Introduction

library(USgas)

The USgas package provides an overview of demand for natural gas in the US in a time-series format. That includes the following datasets:

Data source: The US Energy Information Administration API

us_total

The us_total provides an annual overview on the US total demand for natural gas by state and aggregated level.
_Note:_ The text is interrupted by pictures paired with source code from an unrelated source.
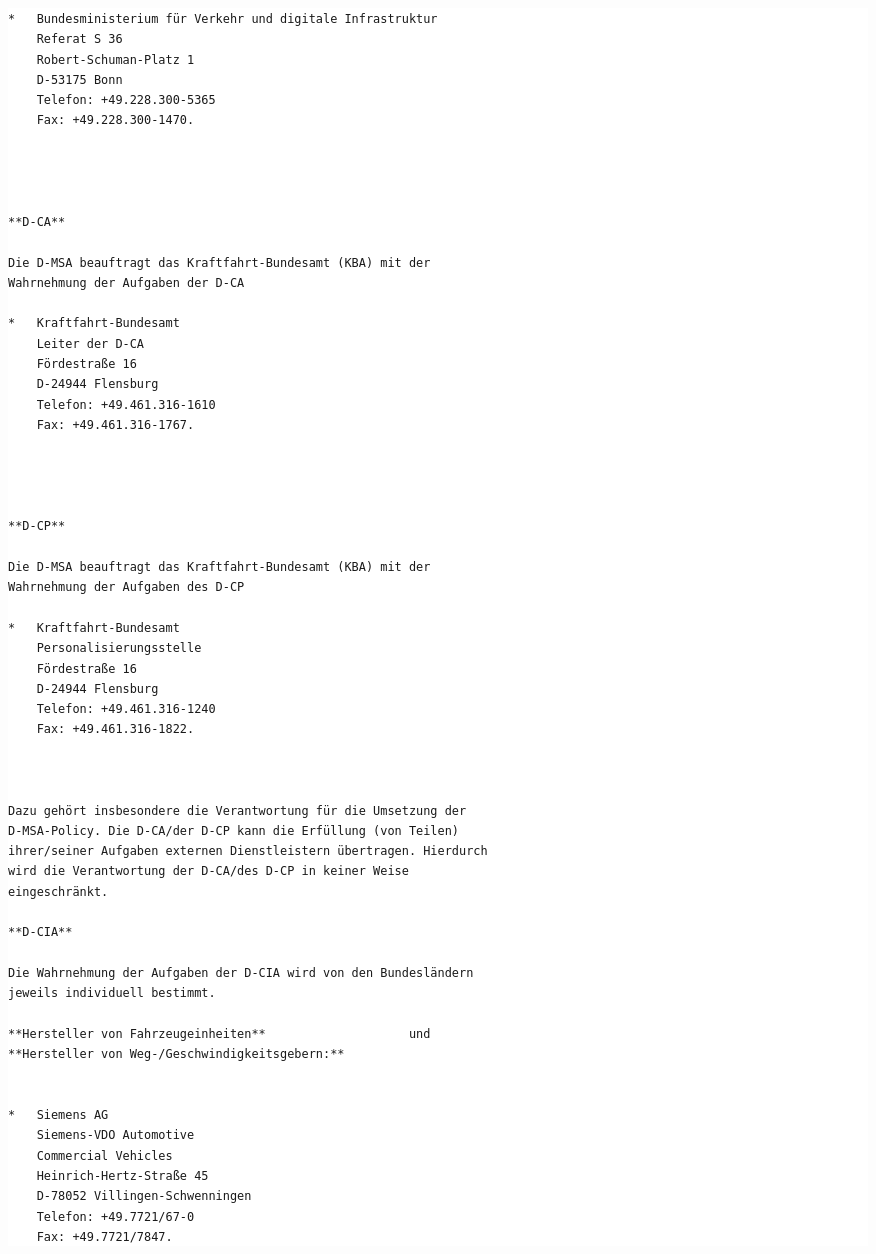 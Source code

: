    *   Bundesministerium für Verkehr und digitale Infrastruktur
        Referat S 36
        Robert-Schuman-Platz 1
        D-53175 Bonn
        Telefon: +49.228.300-5365
        Fax: +49.228.300-1470.




    **D-CA**

    Die D-MSA beauftragt das Kraftfahrt-Bundesamt (KBA) mit der
    Wahrnehmung der Aufgaben der D-CA

    *   Kraftfahrt-Bundesamt
        Leiter der D-CA
        Fördestraße 16
        D-24944 Flensburg
        Telefon: +49.461.316-1610
        Fax: +49.461.316-1767.




    **D-CP**

    Die D-MSA beauftragt das Kraftfahrt-Bundesamt (KBA) mit der
    Wahrnehmung der Aufgaben des D-CP

    *   Kraftfahrt-Bundesamt
        Personalisierungsstelle
        Fördestraße 16
        D-24944 Flensburg
        Telefon: +49.461.316-1240
        Fax: +49.461.316-1822.



    Dazu gehört insbesondere die Verantwortung für die Umsetzung der
    D-MSA-Policy. Die D-CA/der D-CP kann die Erfüllung (von Teilen)
    ihrer/seiner Aufgaben externen Dienstleistern übertragen. Hierdurch
    wird die Verantwortung der D-CA/des D-CP in keiner Weise
    eingeschränkt.

    **D-CIA**

    Die Wahrnehmung der Aufgaben der D-CIA wird von den Bundesländern
    jeweils individuell bestimmt.

    **Hersteller von Fahrzeugeinheiten**                    und
    **Hersteller von Weg-/Geschwindigkeitsgebern:**


    *   Siemens AG
        Siemens-VDO Automotive
        Commercial Vehicles
        Heinrich-Hertz-Straße 45
        D-78052 Villingen-Schwenningen
        Telefon: +49.7721/67-0
        Fax: +49.7721/7847.
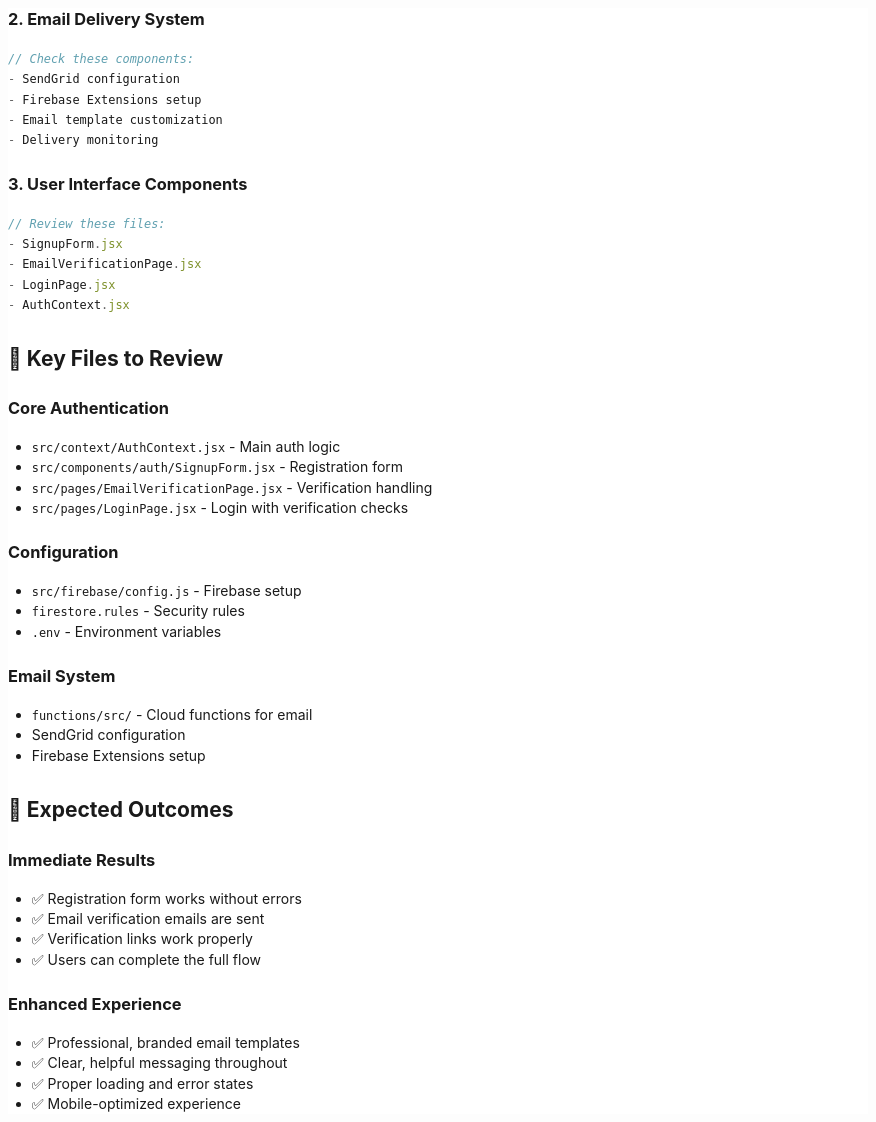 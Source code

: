 ### 2. Email Delivery System
```javascript
// Check these components:
- SendGrid configuration
- Firebase Extensions setup
- Email template customization
- Delivery monitoring
```

### 3. User Interface Components
```javascript
// Review these files:
- SignupForm.jsx
- EmailVerificationPage.jsx
- LoginPage.jsx
- AuthContext.jsx
```

## 📁 Key Files to Review

### Core Authentication
- `src/context/AuthContext.jsx` - Main auth logic
- `src/components/auth/SignupForm.jsx` - Registration form
- `src/pages/EmailVerificationPage.jsx` - Verification handling
- `src/pages/LoginPage.jsx` - Login with verification checks

### Configuration
- `src/firebase/config.js` - Firebase setup
- `firestore.rules` - Security rules
- `.env` - Environment variables

### Email System
- `functions/src/` - Cloud functions for email
- SendGrid configuration
- Firebase Extensions setup

## 🎯 Expected Outcomes

### Immediate Results
- ✅ Registration form works without errors
- ✅ Email verification emails are sent
- ✅ Verification links work properly
- ✅ Users can complete the full flow

### Enhanced Experience
- ✅ Professional, branded email templates
- ✅ Clear, helpful messaging throughout
- ✅ Proper loading and error states
- ✅ Mobile-optimized experience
The dataset includes the following fields:

data("us_total")

head(us_total)
#>   year   state      y
#> 1 1997 Alabama 324158
#> 2 1998 Alabama 329134
#> 3 1999 Alabama 337270
#> 4 2000 Alabama 353614
#> 5 2001 Alabama 332693
#> 6 2002 Alabama 379343

The dataset includes the state level and the US aggregate level (labeled under U.S.):

unique(us_total$state)
#>  [1] "Alabama"                            "Alaska"                            
#>  [3] "Arizona"                            "Arkansas"                          
#>  [5] "California"                         "Colorado"                          
#>  [7] "Connecticut"                        "Delaware"                          
#>  [9] "District of Columbia"               "Federal Offshore -- Gulf of Mexico"
#> [11] "Florida"                            "Georgia"                           
#> [13] "Hawaii"                             "Idaho"                             
#> [15] "Illinois"                           "Indiana"                           
#> [17] "Iowa"                               "Kansas"                            
#> [19] "Kentucky"                           "Louisiana"                         
#> [21] "Maine"                              "Maryland"                          
#> [23] "Massachusetts"                      "Michigan"                          
#> [25] "Minnesota"                          "Mississippi"                       
#> [27] "Missouri"                           "Montana"                           
#> [29] "Nebraska"                           "Nevada"                            
#> [31] "New Hampshire"                      "New Jersey"                        
#> [33] "New Mexico"                         "New York"                          
#> [35] "North Carolina"                     "North Dakota"                      
#> [37] "Ohio"                               "Oklahoma"                          
#> [39] "Oregon"                             "Pennsylvania"                      
#> [41] "Rhode Island"                       "South Carolina"                    
#> [43] "South Dakota"                       "Tennessee"                         
#> [45] "Texas"                              "U.S."                              
#> [47] "Utah"                               "Vermont"                           
#> [49] "Virginia"                           "Washington"                        
#> [51] "West Virginia"                      "Wisconsin"                         
#> [53] "Wyoming"

In the example below, we will subset the US aggregate level view:

us_agg <- us_total[which(us_total$state == "U.S."),]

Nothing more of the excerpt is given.